Dataset records Start Marker

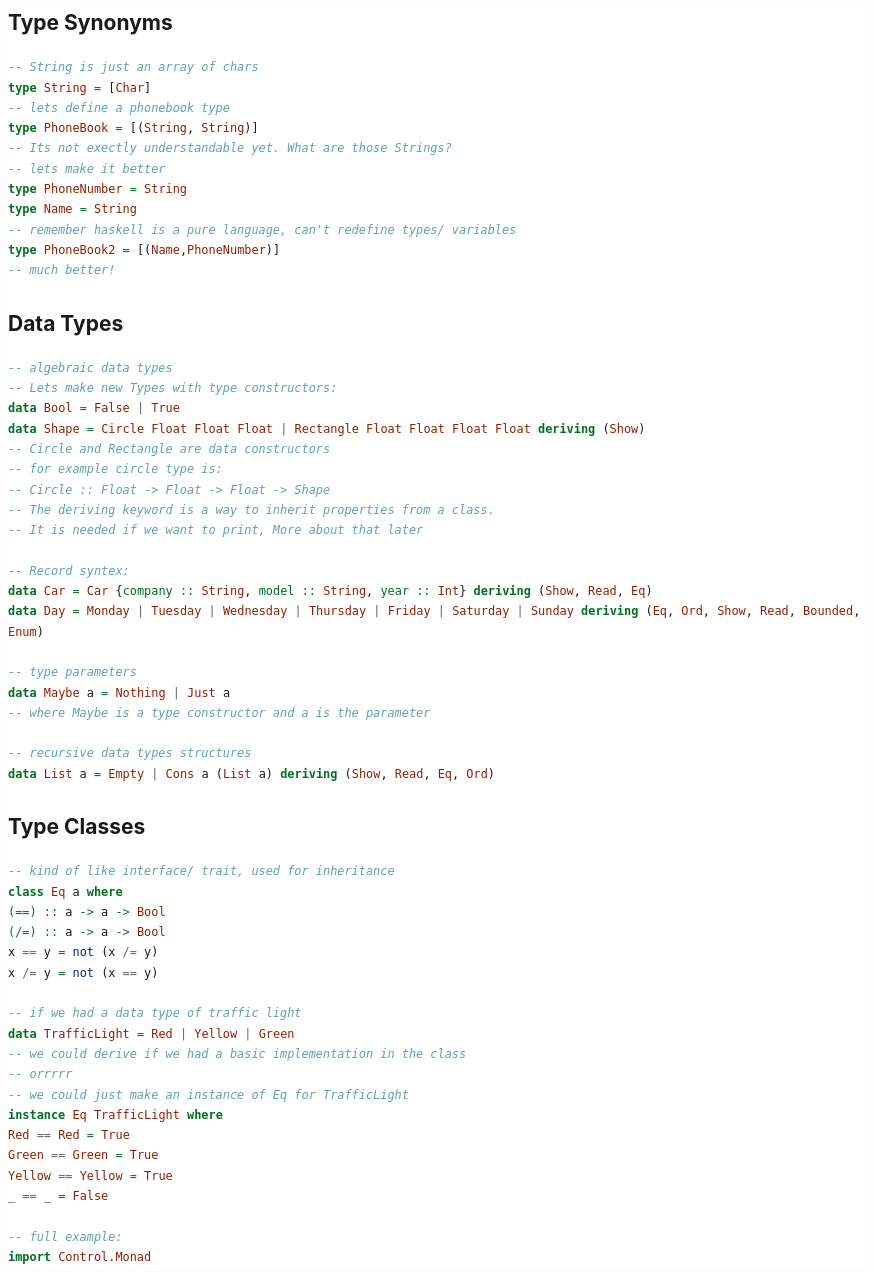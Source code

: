 ## Type Synonyms
``` haskell
-- String is just an array of chars
type String = [Char]
-- lets define a phonebook type
type PhoneBook = [(String, String)]
-- Its not exectly understandable yet. What are those Strings?
-- lets make it better
type PhoneNumber = String
type Name = String
-- remember haskell is a pure language, can't redefine types/ variables
type PhoneBook2 = [(Name,PhoneNumber)]
-- much better!
```

## Data Types
``` haskell
-- algebraic data types
-- Lets make new Types with type constructors:
data Bool = False | True
data Shape = Circle Float Float Float | Rectangle Float Float Float Float deriving (Show)
-- Circle and Rectangle are data constructors
-- for example circle type is:
-- Circle :: Float -> Float -> Float -> Shape
-- The deriving keyword is a way to inherit properties from a class. 
-- It is needed if we want to print, More about that later 

-- Record syntex: 
data Car = Car {company :: String, model :: String, year :: Int} deriving (Show, Read, Eq)
data Day = Monday | Tuesday | Wednesday | Thursday | Friday | Saturday | Sunday deriving (Eq, Ord, Show, Read, Bounded, Enum)

-- type parameters
data Maybe a = Nothing | Just a
-- where Maybe is a type constructor and a is the parameter

-- recursive data types structures
data List a = Empty | Cons a (List a) deriving (Show, Read, Eq, Ord)
```

## Type Classes
``` haskell
-- kind of like interface/ trait, used for inheritance
class Eq a where  
(==) :: a -> a -> Bool  
(/=) :: a -> a -> Bool  
x == y = not (x /= y)  
x /= y = not (x == y)

-- if we had a data type of traffic light
data TrafficLight = Red | Yellow | Green
-- we could derive if we had a basic implementation in the class
-- orrrrr
-- we could just make an instance of Eq for TrafficLight
instance Eq TrafficLight where  
Red == Red = True  
Green == Green = True  
Yellow == Yellow = True  
_ == _ = False

-- full example:
import Control.Monad
```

Dataset records End Marker

_Task statement_. Every line that holds the word "Rectangle" should be copied from the listing.

_Result of the exercise_.
data Shape = Circle Float Float Float | Rectangle Float Float Float Float deriving (Show)
-- Circle and Rectangle are data constructors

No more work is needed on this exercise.